A situation often arises when the Income-Tax Department raises a demand of tax from a foreign enterprise but the foreign enterprise does not agree with the department and decides to contest the case before higher authorities. In such a situation, the option is either to pay the disputed demand or to seek stay of demand till further proceedings are over.
Where the demand is paid, but no tax/or lower tax is found payable in appellate proceedings, the tax department will issue a refund along with interest up to the date of refund. On the other hand, if the demand is not paid and the case is decided against the taxpayer, he will be required to pay tax along with interest from the date of original demand till the date of actual payment of tax.
The above situation, which on the surface appears to be simple and logical, in fact gets highly complicated when applied in practical parlance. In India, completion of tax assessments including appellate proceedings usually takes 3 to 5 years up to the tribunal stage, and another 10 to 15 years if the matter goes to High Court and Supreme Court.
Therefore, on one hand, the impact of interest becomes manifold compared to the principal amount of tax, and on the other hand, the taxpayer remains uncertain about his real tax liability for many years.
If the foreign company pays the disputed demand, it will get a refund along with interest in case of success in appellate proceedings.

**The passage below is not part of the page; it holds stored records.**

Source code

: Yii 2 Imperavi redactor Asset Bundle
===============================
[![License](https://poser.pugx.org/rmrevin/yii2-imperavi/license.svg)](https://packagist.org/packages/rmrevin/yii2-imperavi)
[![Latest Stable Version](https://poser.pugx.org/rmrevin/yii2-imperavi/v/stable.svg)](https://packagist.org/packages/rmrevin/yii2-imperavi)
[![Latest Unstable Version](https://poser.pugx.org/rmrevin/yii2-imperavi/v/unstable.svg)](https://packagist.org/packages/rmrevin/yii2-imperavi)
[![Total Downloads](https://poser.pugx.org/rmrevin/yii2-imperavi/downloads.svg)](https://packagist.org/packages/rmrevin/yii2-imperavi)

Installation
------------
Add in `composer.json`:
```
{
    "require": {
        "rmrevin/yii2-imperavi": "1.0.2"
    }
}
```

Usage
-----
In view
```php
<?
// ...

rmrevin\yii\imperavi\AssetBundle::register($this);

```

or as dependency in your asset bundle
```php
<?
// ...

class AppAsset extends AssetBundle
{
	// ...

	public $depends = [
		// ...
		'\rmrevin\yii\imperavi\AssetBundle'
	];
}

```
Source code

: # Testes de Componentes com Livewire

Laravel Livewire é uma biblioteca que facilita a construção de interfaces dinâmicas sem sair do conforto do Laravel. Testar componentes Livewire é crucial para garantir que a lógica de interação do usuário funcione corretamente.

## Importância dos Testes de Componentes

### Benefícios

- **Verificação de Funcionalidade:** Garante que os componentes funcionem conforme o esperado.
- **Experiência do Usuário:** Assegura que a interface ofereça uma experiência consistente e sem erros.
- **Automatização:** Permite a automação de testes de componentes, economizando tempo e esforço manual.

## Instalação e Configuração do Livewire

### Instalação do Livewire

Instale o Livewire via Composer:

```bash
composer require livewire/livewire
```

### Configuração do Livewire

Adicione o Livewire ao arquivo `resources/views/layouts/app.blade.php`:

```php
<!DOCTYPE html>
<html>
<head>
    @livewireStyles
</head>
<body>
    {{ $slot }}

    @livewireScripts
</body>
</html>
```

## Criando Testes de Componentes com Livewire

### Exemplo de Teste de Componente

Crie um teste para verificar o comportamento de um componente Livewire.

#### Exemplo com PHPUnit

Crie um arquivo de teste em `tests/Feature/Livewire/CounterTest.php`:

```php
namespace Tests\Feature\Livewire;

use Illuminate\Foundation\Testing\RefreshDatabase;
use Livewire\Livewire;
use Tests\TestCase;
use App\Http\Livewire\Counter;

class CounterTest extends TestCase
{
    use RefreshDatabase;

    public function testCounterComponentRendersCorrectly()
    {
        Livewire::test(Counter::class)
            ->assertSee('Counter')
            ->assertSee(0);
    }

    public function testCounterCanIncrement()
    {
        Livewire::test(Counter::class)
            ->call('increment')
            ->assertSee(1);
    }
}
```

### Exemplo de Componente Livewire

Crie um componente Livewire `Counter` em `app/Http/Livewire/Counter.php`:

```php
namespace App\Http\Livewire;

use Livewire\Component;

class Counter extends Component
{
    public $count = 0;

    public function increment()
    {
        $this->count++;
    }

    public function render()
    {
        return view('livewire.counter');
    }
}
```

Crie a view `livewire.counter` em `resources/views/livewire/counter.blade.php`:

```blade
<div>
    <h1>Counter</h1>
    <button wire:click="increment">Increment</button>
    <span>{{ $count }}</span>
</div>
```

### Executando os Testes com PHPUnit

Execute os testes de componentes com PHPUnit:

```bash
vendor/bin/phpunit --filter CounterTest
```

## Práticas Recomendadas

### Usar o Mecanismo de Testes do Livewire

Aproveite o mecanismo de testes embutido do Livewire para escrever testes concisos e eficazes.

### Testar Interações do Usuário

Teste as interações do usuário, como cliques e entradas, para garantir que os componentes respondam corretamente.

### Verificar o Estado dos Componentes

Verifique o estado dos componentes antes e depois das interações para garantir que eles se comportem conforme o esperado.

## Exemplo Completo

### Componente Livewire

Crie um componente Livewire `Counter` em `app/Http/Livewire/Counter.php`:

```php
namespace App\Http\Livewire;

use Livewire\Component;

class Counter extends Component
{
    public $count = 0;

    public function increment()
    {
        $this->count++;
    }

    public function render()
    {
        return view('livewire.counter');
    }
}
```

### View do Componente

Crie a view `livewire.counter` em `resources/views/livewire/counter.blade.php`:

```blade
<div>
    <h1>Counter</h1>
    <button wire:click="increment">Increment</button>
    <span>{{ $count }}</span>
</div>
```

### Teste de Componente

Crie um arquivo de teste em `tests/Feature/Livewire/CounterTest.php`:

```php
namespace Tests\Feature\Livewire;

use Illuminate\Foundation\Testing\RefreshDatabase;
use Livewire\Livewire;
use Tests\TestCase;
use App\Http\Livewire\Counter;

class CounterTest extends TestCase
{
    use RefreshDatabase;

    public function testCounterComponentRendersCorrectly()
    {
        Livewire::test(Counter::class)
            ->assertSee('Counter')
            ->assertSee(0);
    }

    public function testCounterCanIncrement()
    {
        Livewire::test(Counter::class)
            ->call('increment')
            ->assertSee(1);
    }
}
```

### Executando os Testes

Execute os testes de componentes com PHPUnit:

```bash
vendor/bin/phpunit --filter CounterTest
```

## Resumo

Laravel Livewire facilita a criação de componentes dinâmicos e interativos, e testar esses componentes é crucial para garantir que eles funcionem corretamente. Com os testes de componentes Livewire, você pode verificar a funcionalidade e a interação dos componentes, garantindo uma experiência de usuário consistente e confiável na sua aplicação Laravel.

But, in the process, the foreign company will remain involved in litigation in India for all these years. This is practically not possible particularly in cases where foreign company goes back from India after completing its work in India. There is, therefore, no derth of cases when the refunds due to foreign companies remain unclaimed.
Indian tax authorities are well known for making high pitched assessments and also for collecting excessive tax by coercive means. The tax officials are extremely keen to increase their tax collections to meet or improve upon their Budget targets. Foreign companies, which are not used to face such situations, are often forced to pay even highly disputed tax demands.
Taking cognisance of the situation in India, a memorandum of understanding was signed between India and the UK under Article 27 of their tax treaty, which was notified by Instruction No.3/2004 (dated 19 March, 2004). The effect of the MoU is that the furnishing of the bank guarantee should be treated as sufficient arrangement to qualify for exercising discretion by the assessing officer for extension of time limit for payment of taxes.
It is high time that Government of India should make similar arrangements with other countries as well. Pending such bilateral agreements, the Central Board of Direct Taxes may take suo motu steps and issue instructions to the departmental officers to accept bank guarantee against disputed tax demand.
Now that the Budget 2007 is only a few days away, it will be impractical to recommend any change in the law, but the finance minister can certainly unshackle the hands of tax officials from budgetary constraints with clear instructions to avoid collection of disputed demands.
This should hardly impact the net government revenue in view of robust economy this year, when the direct and indirect tax collections are reported to have registered a growth of 37.6 per cent at Rs.2,32,171 crore in April-December 2006. Direct tax collections alone have shot up by 39.7 per cent to Rs1,61,777 crore till February 15 this fiscal.